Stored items
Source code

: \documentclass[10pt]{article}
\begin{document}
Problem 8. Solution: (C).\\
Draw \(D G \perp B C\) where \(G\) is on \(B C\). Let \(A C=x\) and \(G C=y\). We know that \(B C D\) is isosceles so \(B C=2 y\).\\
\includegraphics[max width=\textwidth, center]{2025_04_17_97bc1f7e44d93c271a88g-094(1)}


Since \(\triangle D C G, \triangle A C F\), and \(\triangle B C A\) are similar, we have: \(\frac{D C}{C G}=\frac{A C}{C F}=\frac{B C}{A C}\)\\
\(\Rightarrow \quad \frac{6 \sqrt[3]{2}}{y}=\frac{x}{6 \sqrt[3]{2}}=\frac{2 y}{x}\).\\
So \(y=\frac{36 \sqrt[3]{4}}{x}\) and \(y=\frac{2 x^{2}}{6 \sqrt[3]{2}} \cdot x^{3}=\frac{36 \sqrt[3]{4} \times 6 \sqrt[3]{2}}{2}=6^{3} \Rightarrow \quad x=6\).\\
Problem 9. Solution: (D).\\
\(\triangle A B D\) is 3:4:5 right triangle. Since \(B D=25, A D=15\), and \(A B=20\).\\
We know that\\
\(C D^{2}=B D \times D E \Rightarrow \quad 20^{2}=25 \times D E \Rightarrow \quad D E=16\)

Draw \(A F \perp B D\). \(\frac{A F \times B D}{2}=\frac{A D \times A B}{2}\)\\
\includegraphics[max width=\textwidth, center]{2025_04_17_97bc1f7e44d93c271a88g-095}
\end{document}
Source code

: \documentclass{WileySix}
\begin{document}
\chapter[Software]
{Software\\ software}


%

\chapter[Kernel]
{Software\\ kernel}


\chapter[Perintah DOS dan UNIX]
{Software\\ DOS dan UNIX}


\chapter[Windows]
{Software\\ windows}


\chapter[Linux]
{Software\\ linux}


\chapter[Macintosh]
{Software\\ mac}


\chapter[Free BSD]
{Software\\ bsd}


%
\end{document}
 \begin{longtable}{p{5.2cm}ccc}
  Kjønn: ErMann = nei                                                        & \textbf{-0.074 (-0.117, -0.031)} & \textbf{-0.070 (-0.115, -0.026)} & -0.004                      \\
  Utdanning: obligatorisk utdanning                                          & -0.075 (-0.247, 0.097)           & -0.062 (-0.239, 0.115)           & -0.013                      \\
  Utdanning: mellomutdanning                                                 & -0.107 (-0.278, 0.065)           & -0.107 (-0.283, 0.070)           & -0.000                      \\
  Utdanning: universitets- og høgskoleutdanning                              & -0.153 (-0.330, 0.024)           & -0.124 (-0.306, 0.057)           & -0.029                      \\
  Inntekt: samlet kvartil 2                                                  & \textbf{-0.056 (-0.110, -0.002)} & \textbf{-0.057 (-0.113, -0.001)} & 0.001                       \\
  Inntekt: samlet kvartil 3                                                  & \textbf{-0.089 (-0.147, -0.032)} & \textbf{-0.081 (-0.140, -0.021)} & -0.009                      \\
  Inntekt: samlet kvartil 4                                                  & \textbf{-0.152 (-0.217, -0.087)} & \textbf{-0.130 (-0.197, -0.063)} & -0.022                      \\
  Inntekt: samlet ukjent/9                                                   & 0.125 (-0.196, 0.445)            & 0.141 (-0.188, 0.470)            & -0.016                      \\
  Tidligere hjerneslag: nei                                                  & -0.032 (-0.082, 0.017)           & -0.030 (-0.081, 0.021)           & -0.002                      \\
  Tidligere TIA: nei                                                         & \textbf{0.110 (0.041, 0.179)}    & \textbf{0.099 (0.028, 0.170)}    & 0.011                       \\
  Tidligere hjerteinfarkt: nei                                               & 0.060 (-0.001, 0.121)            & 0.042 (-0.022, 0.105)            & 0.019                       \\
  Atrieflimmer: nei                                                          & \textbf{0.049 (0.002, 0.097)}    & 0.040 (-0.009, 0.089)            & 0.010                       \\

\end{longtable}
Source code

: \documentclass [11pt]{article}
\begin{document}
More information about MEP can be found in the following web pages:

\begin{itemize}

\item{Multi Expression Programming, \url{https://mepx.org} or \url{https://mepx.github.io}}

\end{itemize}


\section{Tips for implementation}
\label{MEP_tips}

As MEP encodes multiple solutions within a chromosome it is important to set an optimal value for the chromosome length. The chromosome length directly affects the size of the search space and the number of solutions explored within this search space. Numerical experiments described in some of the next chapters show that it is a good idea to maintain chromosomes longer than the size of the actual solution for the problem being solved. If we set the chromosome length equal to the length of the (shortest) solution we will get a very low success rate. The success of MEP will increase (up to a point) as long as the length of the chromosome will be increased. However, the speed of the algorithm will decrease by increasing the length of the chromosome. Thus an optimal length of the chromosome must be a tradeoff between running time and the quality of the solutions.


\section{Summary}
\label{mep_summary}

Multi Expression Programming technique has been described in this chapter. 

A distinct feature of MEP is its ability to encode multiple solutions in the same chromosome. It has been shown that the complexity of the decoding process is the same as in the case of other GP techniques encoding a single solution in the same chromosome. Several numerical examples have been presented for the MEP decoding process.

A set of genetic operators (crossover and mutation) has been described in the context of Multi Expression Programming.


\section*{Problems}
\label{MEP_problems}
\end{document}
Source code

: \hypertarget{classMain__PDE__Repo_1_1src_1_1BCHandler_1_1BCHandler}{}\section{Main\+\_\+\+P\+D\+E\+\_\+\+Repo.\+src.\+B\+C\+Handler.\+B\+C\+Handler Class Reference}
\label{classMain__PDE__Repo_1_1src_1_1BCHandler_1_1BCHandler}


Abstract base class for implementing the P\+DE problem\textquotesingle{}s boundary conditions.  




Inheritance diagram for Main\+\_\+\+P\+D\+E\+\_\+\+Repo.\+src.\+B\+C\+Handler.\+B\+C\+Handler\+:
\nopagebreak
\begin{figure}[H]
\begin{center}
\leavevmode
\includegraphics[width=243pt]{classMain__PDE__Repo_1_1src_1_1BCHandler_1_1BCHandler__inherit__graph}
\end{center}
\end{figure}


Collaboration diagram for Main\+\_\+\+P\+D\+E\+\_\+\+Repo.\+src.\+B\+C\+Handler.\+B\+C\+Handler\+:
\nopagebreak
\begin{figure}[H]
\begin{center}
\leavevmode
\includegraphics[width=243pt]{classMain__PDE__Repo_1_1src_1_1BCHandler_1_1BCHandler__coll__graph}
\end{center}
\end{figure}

§ WHAT NEEDS TO BE DONE
Go through the records line by line and give the number of lines with the string "Rightarrow" in them, stating nothing else.

§ EXERCISE RESPONSE
3